Does the Real-HAT have a small version like HAT-S? #126

Open ANYMS-A opened 5 months ago

ANYMS-A commented 5 months ago

Does the Real-HAT have a small version like HAT-S? SInce I want to deploy the HAT on a edge-computing device. But Real-HAT is too large to be deployed.

0MiDo0 commented 5 months ago

I met the same problem, the Real-HAT SRx4 requires too much VRAM. It would be better if the author releases a Real-HAT SRx2 version

wangxinchao-bit commented 2 months ago

Do you have trained the Real-HAT SRx2 ?

0MiDo0 commented 2 months ago

Do you have trained the Real-HAT SRx2 ?

Not yet, my GPU is not enough for training (RTX 4070Ti 12GB). If you want a good model, you need a large batch_size for training, 12GB is only enough for batch_size=1 (img_size 512)

wangxinchao-bit commented 2 months ago

Have you come across any smaller models that deliver slightly better performance? I'm interested in experimenting with a GAN. I saw that the author trained their network using a 2080 with a batch size of 4 for x4 super-resolution and achieved impressive results. However, I'm not sure about the duration of their training process.

0MiDo0 commented 2 months ago

Have you come across any smaller models that deliver slightly better performance? I'm interested in experimenting with a GAN. I saw that the author trained their network using a 2080 with a batch size of 4 for x4 super-resolution and achieved impressive results. However, I'm not sure about the duration of their training process.

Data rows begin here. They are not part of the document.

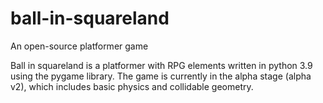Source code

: # ball-in-squareland
An open-source platformer game

Ball in squareland is a platformer with RPG elements written in python 3.9 using the pygame library. 
The game is currently in the alpha stage (alpha v2), which includes basic physics and collidable geometry.
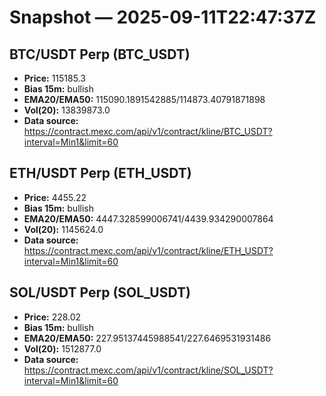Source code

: # Snapshot — 2025-09-11T22:47:37Z

## BTC/USDT Perp (BTC_USDT)
- **Price:** 115185.3
- **Bias 15m:** bullish
- **EMA20/EMA50:** 115090.1891542885/114873.40791871898
- **Vol(20):** 13839873.0
- **Data source:** https://contract.mexc.com/api/v1/contract/kline/BTC_USDT?interval=Min1&limit=60

## ETH/USDT Perp (ETH_USDT)
- **Price:** 4455.22
- **Bias 15m:** bullish
- **EMA20/EMA50:** 4447.328599006741/4439.934290007864
- **Vol(20):** 1145624.0
- **Data source:** https://contract.mexc.com/api/v1/contract/kline/ETH_USDT?interval=Min1&limit=60

## SOL/USDT Perp (SOL_USDT)
- **Price:** 228.02
- **Bias 15m:** bullish
- **EMA20/EMA50:** 227.95137445988541/227.6469531931486
- **Vol(20):** 1512877.0
- **Data source:** https://contract.mexc.com/api/v1/contract/kline/SOL_USDT?interval=Min1&limit=60
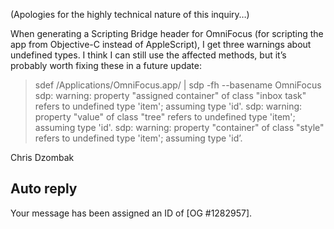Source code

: (Apologies for the highly technical nature of this inquiry…)

When generating a Scripting Bridge header for OmniFocus (for scripting the app from Objective-C instead of AppleScript), I get three warnings about undefined types. I think I can still use the affected methods, but it’s probably worth fixing these in a future update:

> sdef /Applications/OmniFocus.app/ | sdp -fh --basename OmniFocus
sdp: warning: property "assigned container" of class "inbox task" refers to undefined type 'item'; assuming type 'id'.
sdp: warning: property "value" of class "tree" refers to undefined type 'item'; assuming type 'id'.
sdp: warning: property "container" of class "style" refers to undefined type 'item'; assuming type 'id’.

Chris Dzombak

## Auto reply

Your message has been assigned an ID of [OG #1282957].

Because my image for training is too large, which is 512*512, batch_size 1 takes 11.7 GB vram. I'm now using Real-ESRGAN, it's OK for me, but not as good as HAT. There is a new network called DRCT, you can have a look: https://github.com/ming053l/drct image

wangxinchao-bit commented 2 months ago

Thank you, I wander how long it spend for yout to make supre resolution for 512*512 images with real-esrgan?